The Facebook prompt “What’s on your mind?” sparked reflection on a recent CPR News report about Caring for Denver, a taxpayer-funded non-profit organization that allocates grants to organizations addressing mental and behavioral health challenges. While Caring for Denver’s mission is admirable, its financial structure — particularly executive salaries — invites comparison to other non-profits like Second Chance Center (SCC), which focuses on reentry services for formerly incarcerated individuals.

Executive Compensation: Caring for Denver vs. Second Chance Center

Caring for Denver employs 13 people, with its Executive Director earning $221,783 annually, a sharp increase from $181,423 in 2020. In contrast, SCC, based in Aurora, Colorado, has a more grassroots structure. While exact salary figures for SCC’s leadership are not widely publicized, it is known that the center grew through collaborative efforts, with staff and clients physically contributing to its development. SCC relies on initiatives like Colorado’s Work and Gain Education and Employment Skills (WAGEES) program for funding, which supports reentry programs for justice-involved individuals.

The disparity in executive pay highlights a broader issue in the nonprofit sector: balancing competitive compensation for leaders with the need to equitably distribute funds to support frontline workers. At Caring for Denver, many workers on the ground earn less than $60,000 annually, often working long hours under emotionally demanding conditions.

Funding Allocation: Mental Health Programs

Both Caring for Denver and SCC operate in critical spaces—mental health and reentry services. Caring for Denver channels taxpayer-generated funds toward grant-making, while SCC directly engages with clients, providing housing assistance, job training, and mental health support. SCC’s alignment with mental health initiatives is vital for the success of reentry efforts, as many formerly incarcerated individuals face untreated mental health challenges.
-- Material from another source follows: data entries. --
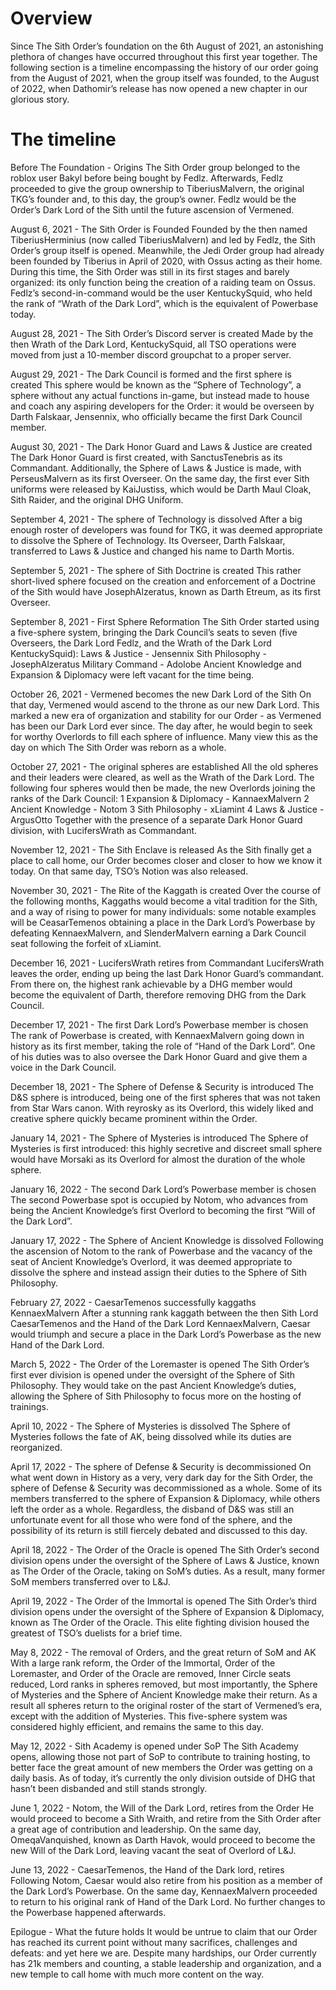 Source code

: # Overview

Since The Sith Order’s foundation on the 6th August of 2021, an astonishing plethora of changes have occurred throughout this first year together.
The following section is a timeline encompassing the history of our order going from the August of 2021, when the group itself was founded, to the August of 2022, when Dathomir’s release has now opened a new chapter in our glorious story.

# The timeline

Before The Foundation - Origins
The Sith Order group belonged to the roblox user Bakyl before being bought by Fedlz.
Afterwards, Fedlz proceeded to give the group ownership to TiberiusMalvern, the original TKG’s founder and, to this day, the group’s owner.
Fedlz would be the Order’s Dark Lord of the Sith until the future ascension of Vermened.

August 6, 2021 - The Sith Order is Founded
Founded by the then named TiberiusHerminius (now called TiberiusMalvern) and led by Fedlz, the Sith Order’s group itself is opened.
Meanwhile, the Jedi Order group had already been founded by Tiberius in April of 2020, with Ossus acting as their home.
During this time, the Sith Order was still in its first stages and barely organized: its only function being the creation of a raiding team on Ossus.
Fedlz’s second-in-command would be the user KentuckySquid, who held the rank of “Wrath of the Dark Lord”, which is the equivalent of Powerbase today.

August 28, 2021 - The Sith Order’s Discord server is created
Made by the then Wrath of the Dark Lord, KentuckySquid, all TSO operations were moved from just a 10-member discord groupchat to a proper server.

August 29, 2021 - The Dark Council is formed and the first sphere is created
This sphere would be known as the “Sphere of Technology”, a sphere without any actual functions in-game, but instead made to house and coach any aspiring developers for the Order: it would be overseen by Darth Falskaar, Jensennix, who officially became the first Dark Council member.

August 30, 2021 - The Dark Honor Guard and Laws & Justice are created
The Dark Honor Guard is first created, with SanctusTenebris as its Commandant.
Additionally, the Sphere of Laws & Justice is made, with PerseusMalvern as its first Overseer.
On the same day, the first ever Sith uniforms were released by KaiJustiss, which would be Darth Maul Cloak, Sith Raider, and the original DHG Uniform.

September 4, 2021 - The sphere of Technology is dissolved
After a big enough roster of developers was found for TKG, it was deemed appropriate to dissolve the Sphere of Technology.
Its Overseer, Darth Falskaar, transferred to Laws & Justice and changed his name to Darth Mortis.

September 5, 2021 - The sphere of Sith Doctrine is created
This rather short-lived sphere focused on the creation and enforcement of a Doctrine of the Sith would have JosephAlzeratus, known as Darth Etreum, as its first Overseer.

September 8, 2021 - First Sphere Reformation
The Sith Order started using a five-sphere system, bringing the Dark Council’s seats to seven (five Overseers, the Dark Lord Fedlz, and the Wrath of the Dark Lord KentuckySquid):
Laws & Justice - Jensennix
Sith Philosophy - JosephAlzeratus
Military Command - Adolobe
Ancient Knowledge and Expansion & Diplomacy were left vacant for the time being.

October 26, 2021 - Vermened becomes the new Dark Lord of the Sith
On that day, Vermened would ascend to the throne as our new Dark Lord.
This marked a new era of organization and stability for our Order - as Vermened has been our Dark Lord ever since.
The day after, he would begin to seek for worthy Overlords to fill each sphere of influence.
Many view this as the day on which The Sith Order was reborn as a whole.

October 27, 2021 - The original spheres are established
All the old spheres and their leaders were cleared, as well as the Wrath of the Dark Lord.
The following four spheres would then be made, the new Overlords joining the ranks of the Dark Council:
1 Expansion & Diplomacy - KannaexMalvern
2 Ancient Knowledge - Notom
3 Sith Philosophy - xLiamint
4 Laws & Justice - ArgusOtto
Together with the presence of a separate Dark Honor Guard division, with LucifersWrath as Commandant.

November 12, 2021 - The Sith Enclave is released
As the Sith finally get a place to call home, our Order becomes closer and closer to how we know it today.
On that same day, TSO’s Notion was also released.

November 30, 2021 - The Rite of the Kaggath is created
Over the course of the following months, Kaggaths would become a vital tradition for the Sith, and a way of rising to power for many individuals: some notable examples will be CeasarTemenos obtaining a place in the Dark Lord’s Powerbase by defeating KennaexMalvern, and SlenderMalvern earning a Dark Council seat following the forfeit of xLiamint.

December 16, 2021 - LucifersWrath retires from Commandant
LucifersWrath leaves the order, ending up being the last Dark Honor Guard’s commandant.
From there on, the highest rank achievable by a DHG member would become the equivalent of Darth, therefore removing DHG from the Dark Council.

December 17, 2021 - The first Dark Lord’s Powerbase member is chosen
The rank of Powerbase is created, with KennaexMalvern going down in history as its first member, taking the role of “Hand of the Dark Lord”.
One of his duties was to also oversee the Dark Honor Guard and give them a voice in the Dark Council.

December 18, 2021 - The Sphere of Defense & Security is introduced
The D&S sphere is introduced, being one of the first spheres that was not taken from Star Wars canon.
With reyrosky as its Overlord, this widely liked and creative sphere quickly became prominent within the Order.

January 14, 2021 - The Sphere of Mysteries is introduced
The Sphere of Mysteries is first introduced: this highly secretive and discreet small sphere would have Morsaki as its Overlord for almost the duration of the whole sphere.

January 16, 2022 - The second Dark Lord’s Powerbase member is chosen
The second Powerbase spot is occupied by Notom, who advances from being the Ancient Knowledge’s first Overlord to becoming the first “Will of the Dark Lord”.

January 17, 2022 - The Sphere of Ancient Knowledge is dissolved
Following the ascension of Notom to the rank of Powerbase and the vacancy of the seat of Ancient Knowledge’s Overlord, it was deemed appropriate to dissolve the sphere and instead assign their duties to the Sphere of Sith Philosophy.

February 27, 2022 - CaesarTemenos successfully kaggaths KennaexMalvern
After a stunning rank kaggath between the then Sith Lord CaesarTemenos and the Hand of the Dark Lord KennaexMalvern, Caesar would triumph and secure a place in the Dark Lord’s Powerbase as the new Hand of the Dark Lord.

March 5, 2022 - The Order of the Loremaster is opened
The Sith Order’s first ever division is opened under the oversight of the Sphere of Sith Philosophy.
They would take on the past Ancient Knowledge’s duties, allowing the Sphere of Sith Philosophy to focus more on the hosting of trainings.

April 10, 2022 - The Sphere of Mysteries is dissolved
The Sphere of Mysteries follows the fate of AK, being dissolved while its duties are reorganized.

April 17, 2022 - The sphere of Defense & Security is decommissioned
On what went down in History as a very, very dark day for the Sith Order, the sphere of Defense & Security was decommissioned as a whole.
Some of its members transferred to the sphere of Expansion & Diplomacy, while others left the order as a whole.
Regardless, the disband of D&S was still an unfortunate event for all those who were fond of the sphere, and the possibility of its return is still fiercely debated and discussed to this day.

April 18, 2022 - The Order of the Oracle is opened
The Sith Order’s second division opens under the oversight of the Sphere of Laws & Justice, known as The Order of the Oracle, taking on SoM’s duties.
As a result, many former SoM members transferred over to L&J.

April 19, 2022 - The Order of the Immortal is opened
The Sith Order’s third division opens under the oversight of the Sphere of Expansion & Diplomacy, known as The Order of the Oracle.
This elite fighting division housed the greatest of TSO’s duelists for a brief time.

May 8, 2022 - The removal of Orders, and the great return of SoM and AK
With a large rank reform, the Order of the Immortal, Order of the Loremaster, and Order of the Oracle are removed, Inner Circle seats reduced, Lord ranks in spheres removed, but most importantly, the Sphere of Mysteries and the Sphere of Ancient Knowledge make their return.
As a result all spheres return to the original roster of the start of Vermened’s era, except with the addition of Mysteries.
This five-sphere system was considered highly efficient, and remains the same to this day.

May 12, 2022 - Sith Academy is opened under SoP
The Sith Academy opens, allowing those not part of SoP to contribute to training hosting, to better face the great amount of new members the Order was getting on a daily basis.
As of today, it’s currently the only division outside of DHG that hasn’t been disbanded and still stands strongly.

June 1, 2022 - Notom, the Will of the Dark Lord, retires from the Order
He would proceed to become a Sith Wraith, and retire from the Sith Order after a great age of contribution and leadership.
On the same day, OmeqaVanquished, known as Darth Havok, would proceed to become the new Will of the Dark Lord, leaving vacant the seat of Overlord of L&J.

June 13, 2022 - CaesarTemenos, the Hand of the Dark lord, retires
Following Notom, Caesar would also retire from his position as a member of the Dark Lord’s Powerbase.
On the same day, KennaexMalvern proceeded to return to his original rank of Hand of the Dark Lord.
No further changes to the Powerbase happened afterwards.

Epilogue - What the future holds
It would be untrue to claim that our Order has reached its current point without many sacrifices, challenges and defeats: and yet here we are.
Despite many hardships, our Order currently has 21k members and counting, a stable leadership and organization, and a new temple to call home with much more content on the way.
The concern arises when large portions of taxpayer-generated funds are allocated toward administrative costs and executive salaries rather than bolstering frontline services. Transparency in how mental health programs are funded and executed is essential to maintain public trust.

A Call for Equity and Accountability

Should non-profits funded by taxpayers have limits on executive pay? How do we ensure funds are allocated effectively to maximize impact? These are questions worth exploring. Organizations like SCC, which have maintained a community-focused approach, set an example of how non-profits can thrive without prioritizing excessive administrative costs.

The conversation about non-profit compensation isn’t about devaluing leaders’ contributions but ensuring alignment with the organization’s mission of service. Publicly funded initiatives have a heightened responsibility to demonstrate fiscal prudence and equitable fund distribution, particularly in sectors addressing critical needs like mental health and reentry services.

What’s on your mind? Let’s talk about how we can foster transparency, equity, and impactful service in the non-profit sector.